## TASK TO CARRY OUT:
So that nothing is lost, restate each entry exactly as supplied.

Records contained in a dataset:
╭──

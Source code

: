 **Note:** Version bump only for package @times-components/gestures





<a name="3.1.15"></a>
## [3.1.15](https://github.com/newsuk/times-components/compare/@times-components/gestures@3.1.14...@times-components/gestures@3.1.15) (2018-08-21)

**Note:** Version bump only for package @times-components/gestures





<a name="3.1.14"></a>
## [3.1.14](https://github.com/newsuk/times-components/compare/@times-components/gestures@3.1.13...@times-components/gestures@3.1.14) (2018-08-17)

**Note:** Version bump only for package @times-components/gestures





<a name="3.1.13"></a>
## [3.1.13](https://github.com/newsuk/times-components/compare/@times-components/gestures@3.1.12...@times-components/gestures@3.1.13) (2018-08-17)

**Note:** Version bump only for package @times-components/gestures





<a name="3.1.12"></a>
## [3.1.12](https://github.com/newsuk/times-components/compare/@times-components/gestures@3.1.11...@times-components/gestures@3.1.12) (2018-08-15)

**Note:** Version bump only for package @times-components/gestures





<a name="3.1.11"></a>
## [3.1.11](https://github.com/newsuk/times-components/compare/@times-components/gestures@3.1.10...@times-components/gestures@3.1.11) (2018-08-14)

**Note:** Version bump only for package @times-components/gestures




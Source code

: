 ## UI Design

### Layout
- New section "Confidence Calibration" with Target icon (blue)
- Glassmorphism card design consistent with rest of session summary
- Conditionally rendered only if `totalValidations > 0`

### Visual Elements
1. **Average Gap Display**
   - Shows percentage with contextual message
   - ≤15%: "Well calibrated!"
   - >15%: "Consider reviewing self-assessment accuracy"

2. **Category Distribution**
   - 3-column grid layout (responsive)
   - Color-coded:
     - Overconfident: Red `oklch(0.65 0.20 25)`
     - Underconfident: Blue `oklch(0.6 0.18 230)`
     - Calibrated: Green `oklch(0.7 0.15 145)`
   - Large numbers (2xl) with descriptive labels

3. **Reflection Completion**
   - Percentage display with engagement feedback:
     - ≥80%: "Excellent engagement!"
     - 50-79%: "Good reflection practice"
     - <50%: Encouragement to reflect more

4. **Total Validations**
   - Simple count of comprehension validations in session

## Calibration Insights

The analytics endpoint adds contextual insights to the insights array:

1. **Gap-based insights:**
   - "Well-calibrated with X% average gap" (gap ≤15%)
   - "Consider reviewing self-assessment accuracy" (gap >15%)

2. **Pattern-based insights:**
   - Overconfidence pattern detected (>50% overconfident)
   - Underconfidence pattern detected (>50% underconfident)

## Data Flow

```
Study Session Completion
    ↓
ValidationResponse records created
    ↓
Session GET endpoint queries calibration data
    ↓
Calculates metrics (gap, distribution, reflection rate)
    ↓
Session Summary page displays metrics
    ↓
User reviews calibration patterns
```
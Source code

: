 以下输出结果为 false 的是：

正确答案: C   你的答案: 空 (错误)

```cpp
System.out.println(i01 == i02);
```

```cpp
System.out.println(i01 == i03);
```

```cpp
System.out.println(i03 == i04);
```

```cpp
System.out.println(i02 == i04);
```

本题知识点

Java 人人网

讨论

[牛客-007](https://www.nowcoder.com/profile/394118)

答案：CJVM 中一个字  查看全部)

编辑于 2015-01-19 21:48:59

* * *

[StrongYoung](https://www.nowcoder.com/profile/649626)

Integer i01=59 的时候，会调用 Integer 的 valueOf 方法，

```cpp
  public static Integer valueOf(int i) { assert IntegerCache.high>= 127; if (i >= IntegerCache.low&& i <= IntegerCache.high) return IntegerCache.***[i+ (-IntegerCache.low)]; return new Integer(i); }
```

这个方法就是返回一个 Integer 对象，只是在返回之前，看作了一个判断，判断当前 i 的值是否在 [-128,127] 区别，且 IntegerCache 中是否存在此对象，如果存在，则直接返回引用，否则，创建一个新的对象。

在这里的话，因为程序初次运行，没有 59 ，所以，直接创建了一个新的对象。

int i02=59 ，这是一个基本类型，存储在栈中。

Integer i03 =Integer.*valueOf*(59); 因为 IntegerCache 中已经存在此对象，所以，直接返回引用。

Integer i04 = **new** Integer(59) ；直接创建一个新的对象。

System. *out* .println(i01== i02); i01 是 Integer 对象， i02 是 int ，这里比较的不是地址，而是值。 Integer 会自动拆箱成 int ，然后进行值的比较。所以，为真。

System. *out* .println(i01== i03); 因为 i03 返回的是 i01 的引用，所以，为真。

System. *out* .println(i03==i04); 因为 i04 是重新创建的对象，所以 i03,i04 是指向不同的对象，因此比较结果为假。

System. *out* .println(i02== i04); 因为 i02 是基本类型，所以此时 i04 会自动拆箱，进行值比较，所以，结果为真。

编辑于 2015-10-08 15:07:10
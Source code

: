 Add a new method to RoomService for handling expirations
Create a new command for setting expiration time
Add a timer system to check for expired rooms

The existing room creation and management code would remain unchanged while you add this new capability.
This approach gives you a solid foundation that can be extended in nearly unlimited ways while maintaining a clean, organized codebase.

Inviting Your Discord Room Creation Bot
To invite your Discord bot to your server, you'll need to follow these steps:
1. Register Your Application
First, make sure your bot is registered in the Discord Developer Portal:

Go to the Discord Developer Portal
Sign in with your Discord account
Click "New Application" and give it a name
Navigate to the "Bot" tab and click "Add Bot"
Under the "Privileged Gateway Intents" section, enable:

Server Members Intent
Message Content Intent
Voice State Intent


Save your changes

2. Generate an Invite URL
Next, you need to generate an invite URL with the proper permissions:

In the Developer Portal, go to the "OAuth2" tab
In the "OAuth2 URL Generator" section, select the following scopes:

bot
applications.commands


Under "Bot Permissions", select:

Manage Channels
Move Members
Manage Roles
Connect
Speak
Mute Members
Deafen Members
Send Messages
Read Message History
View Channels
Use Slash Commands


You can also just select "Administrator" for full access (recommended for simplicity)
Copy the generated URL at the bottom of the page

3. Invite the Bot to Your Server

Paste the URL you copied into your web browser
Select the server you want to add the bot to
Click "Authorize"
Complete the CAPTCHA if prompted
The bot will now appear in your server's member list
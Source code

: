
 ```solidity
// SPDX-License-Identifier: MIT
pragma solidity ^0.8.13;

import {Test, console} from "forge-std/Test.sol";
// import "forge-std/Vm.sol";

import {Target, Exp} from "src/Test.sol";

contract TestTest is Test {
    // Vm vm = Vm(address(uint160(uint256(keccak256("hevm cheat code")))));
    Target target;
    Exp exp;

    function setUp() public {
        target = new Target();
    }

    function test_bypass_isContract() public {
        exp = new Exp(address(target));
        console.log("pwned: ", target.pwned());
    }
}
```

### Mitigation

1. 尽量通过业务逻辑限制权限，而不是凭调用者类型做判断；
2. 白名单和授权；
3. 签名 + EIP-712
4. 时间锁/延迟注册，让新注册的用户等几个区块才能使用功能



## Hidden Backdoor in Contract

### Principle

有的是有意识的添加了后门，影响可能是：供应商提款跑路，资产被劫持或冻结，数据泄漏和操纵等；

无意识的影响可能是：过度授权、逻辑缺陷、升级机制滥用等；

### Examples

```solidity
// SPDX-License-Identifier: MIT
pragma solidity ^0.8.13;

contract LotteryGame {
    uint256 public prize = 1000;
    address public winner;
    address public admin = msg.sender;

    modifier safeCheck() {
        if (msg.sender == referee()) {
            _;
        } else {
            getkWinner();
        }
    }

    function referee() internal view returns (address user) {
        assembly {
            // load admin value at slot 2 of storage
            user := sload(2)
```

╰──

## THE COMPLETED TASK:
Source code

: **Note:** Version bump only for package @times-components/gestures





<a name="3.1.15"></a>
## [3.1.15](https://github.com/newsuk/times-components/compare/@times-components/gestures@3.1.14...@times-components/gestures@3.1.15) (2018-08-21)

**Note:** Version bump only for package @times-components/gestures





<a name="3.1.14"></a>
## [3.1.14](https://github.com/newsuk/times-components/compare/@times-components/gestures@3.1.13...@times-components/gestures@3.1.14) (2018-08-17)

**Note:** Version bump only for package @times-components/gestures





<a name="3.1.13"></a>
## [3.1.13](https://github.com/newsuk/times-components/compare/@times-components/gestures@3.1.12...@times-components/gestures@3.1.13) (2018-08-17)

**Note:** Version bump only for package @times-components/gestures





<a name="3.1.12"></a>
## [3.1.12](https://github.com/newsuk/times-components/compare/@times-components/gestures@3.1.11...@times-components/gestures@3.1.12) (2018-08-15)

**Note:** Version bump only for package @times-components/gestures





<a name="3.1.11"></a>
## [3.1.11](https://github.com/newsuk/times-components/compare/@times-components/gestures@3.1.10...@times-components/gestures@3.1.11) (2018-08-14)

**Note:** Version bump only for package @times-components/gestures




Source code

: ## UI Design

### Layout
- New section "Confidence Calibration" with Target icon (blue)
- Glassmorphism card design consistent with rest of session summary
- Conditionally rendered only if `totalValidations > 0`

### Visual Elements
1. **Average Gap Display**
   - Shows percentage with contextual message
   - ≤15%: "Well calibrated!"
   - >15%: "Consider reviewing self-assessment accuracy"

2. **Category Distribution**
   - 3-column grid layout (responsive)
   - Color-coded:
     - Overconfident: Red `oklch(0.65 0.20 25)`
     - Underconfident: Blue `oklch(0.6 0.18 230)`
     - Calibrated: Green `oklch(0.7 0.15 145)`
   - Large numbers (2xl) with descriptive labels

3. **Reflection Completion**
   - Percentage display with engagement feedback:
     - ≥80%: "Excellent engagement!"
     - 50-79%: "Good reflection practice"
     - <50%: Encouragement to reflect more

4. **Total Validations**
   - Simple count of comprehension validations in session

## Calibration Insights

The analytics endpoint adds contextual insights to the insights array:

1. **Gap-based insights:**
   - "Well-calibrated with X% average gap" (gap ≤15%)
   - "Consider reviewing self-assessment accuracy" (gap >15%)

2. **Pattern-based insights:**
   - Overconfidence pattern detected (>50% overconfident)
   - Underconfidence pattern detected (>50% underconfident)

## Data Flow

```
Study Session Completion
    ↓
ValidationResponse records created
    ↓
Session GET endpoint queries calibration data
    ↓
Calculates metrics (gap, distribution, reflection rate)
    ↓
Session Summary page displays metrics
    ↓
User reviews calibration patterns
```
Source code

: 以下输出结果为 false 的是：

正确答案: C   你的答案: 空 (错误)

```cpp
System.out.println(i01 == i02);
```

```cpp
System.out.println(i01 == i03);
```

```cpp
System.out.println(i03 == i04);
```

```cpp
System.out.println(i02 == i04);
```

本题知识点

Java 人人网

讨论

[牛客-007](https://www.nowcoder.com/profile/394118)

答案：CJVM 中一个字  查看全部)

编辑于 2015-01-19 21:48:59

* * *

[StrongYoung](https://www.nowcoder.com/profile/649626)

Integer i01=59 的时候，会调用 Integer 的 valueOf 方法，

```cpp
  public static Integer valueOf(int i) { assert IntegerCache.high>= 127; if (i >= IntegerCache.low&& i <= IntegerCache.high) return IntegerCache.***[i+ (-IntegerCache.low)]; return new Integer(i); }
```

这个方法就是返回一个 Integer 对象，只是在返回之前，看作了一个判断，判断当前 i 的值是否在 [-128,127] 区别，且 IntegerCache 中是否存在此对象，如果存在，则直接返回引用，否则，创建一个新的对象。

在这里的话，因为程序初次运行，没有 59 ，所以，直接创建了一个新的对象。

int i02=59 ，这是一个基本类型，存储在栈中。

Integer i03 =Integer.*valueOf*(59); 因为 IntegerCache 中已经存在此对象，所以，直接返回引用。

Integer i04 = **new** Integer(59) ；直接创建一个新的对象。

System. *out* .println(i01== i02); i01 是 Integer 对象， i02 是 int ，这里比较的不是地址，而是值。 Integer 会自动拆箱成 int ，然后进行值的比较。所以，为真。

System. *out* .println(i01== i03); 因为 i03 返回的是 i01 的引用，所以，为真。

System. *out* .println(i03==i04); 因为 i04 是重新创建的对象，所以 i03,i04 是指向不同的对象，因此比较结果为假。

System. *out* .println(i02== i04); 因为 i02 是基本类型，所以此时 i04 会自动拆箱，进行值比较，所以，结果为真。

编辑于 2015-10-08 15:07:10
Source code

: Add a new method to RoomService for handling expirations
Create a new command for setting expiration time
Add a timer system to check for expired rooms

The existing room creation and management code would remain unchanged while you add this new capability.
This approach gives you a solid foundation that can be extended in nearly unlimited ways while maintaining a clean, organized codebase.

Inviting Your Discord Room Creation Bot
To invite your Discord bot to your server, you'll need to follow these steps:
1. Register Your Application
First, make sure your bot is registered in the Discord Developer Portal:

Go to the Discord Developer Portal
Sign in with your Discord account
Click "New Application" and give it a name
Navigate to the "Bot" tab and click "Add Bot"
Under the "Privileged Gateway Intents" section, enable:

Server Members Intent
Message Content Intent
Voice State Intent


Save your changes

2. Generate an Invite URL
Next, you need to generate an invite URL with the proper permissions:

In the Developer Portal, go to the "OAuth2" tab
In the "OAuth2 URL Generator" section, select the following scopes:

bot
applications.commands


Under "Bot Permissions", select:

Manage Channels
Move Members
Manage Roles
Connect
Speak
Mute Members
Deafen Members
Send Messages
Read Message History
View Channels
Use Slash Commands


You can also just select "Administrator" for full access (recommended for simplicity)
Copy the generated URL at the bottom of the page

3. Invite the Bot to Your Server

Paste the URL you copied into your web browser
Select the server you want to add the bot to
Click "Authorize"
Complete the CAPTCHA if prompted
The bot will now appear in your server's member list
Source code

:
 ```solidity
// SPDX-License-Identifier: MIT
pragma solidity ^0.8.13;

import {Test, console} from "forge-std/Test.sol";
// import "forge-std/Vm.sol";

import {Target, Exp} from "src/Test.sol";

contract TestTest is Test {
    // Vm vm = Vm(address(uint160(uint256(keccak256("hevm cheat code")))));
    Target target;
    Exp exp;

    function setUp() public {
        target = new Target();
    }

    function test_bypass_isContract() public {
        exp = new Exp(address(target));
        console.log("pwned: ", target.pwned());
    }
}
```

### Mitigation

1. 尽量通过业务逻辑限制权限，而不是凭调用者类型做判断；
2. 白名单和授权；
3. 签名 + EIP-712
4. 时间锁/延迟注册，让新注册的用户等几个区块才能使用功能



## Hidden Backdoor in Contract

### Principle

有的是有意识的添加了后门，影响可能是：供应商提款跑路，资产被劫持或冻结，数据泄漏和操纵等；

无意识的影响可能是：过度授权、逻辑缺陷、升级机制滥用等；

### Examples

```solidity
// SPDX-License-Identifier: MIT
pragma solidity ^0.8.13;

contract LotteryGame {
    uint256 public prize = 1000;
    address public winner;
    address public admin = msg.sender;

    modifier safeCheck() {
        if (msg.sender == referee()) {
            _;
        } else {
            getkWinner();
        }
    }

    function referee() internal view returns (address user) {
        assembly {
            // load admin value at slot 2 of storage
            user := sload(2)
```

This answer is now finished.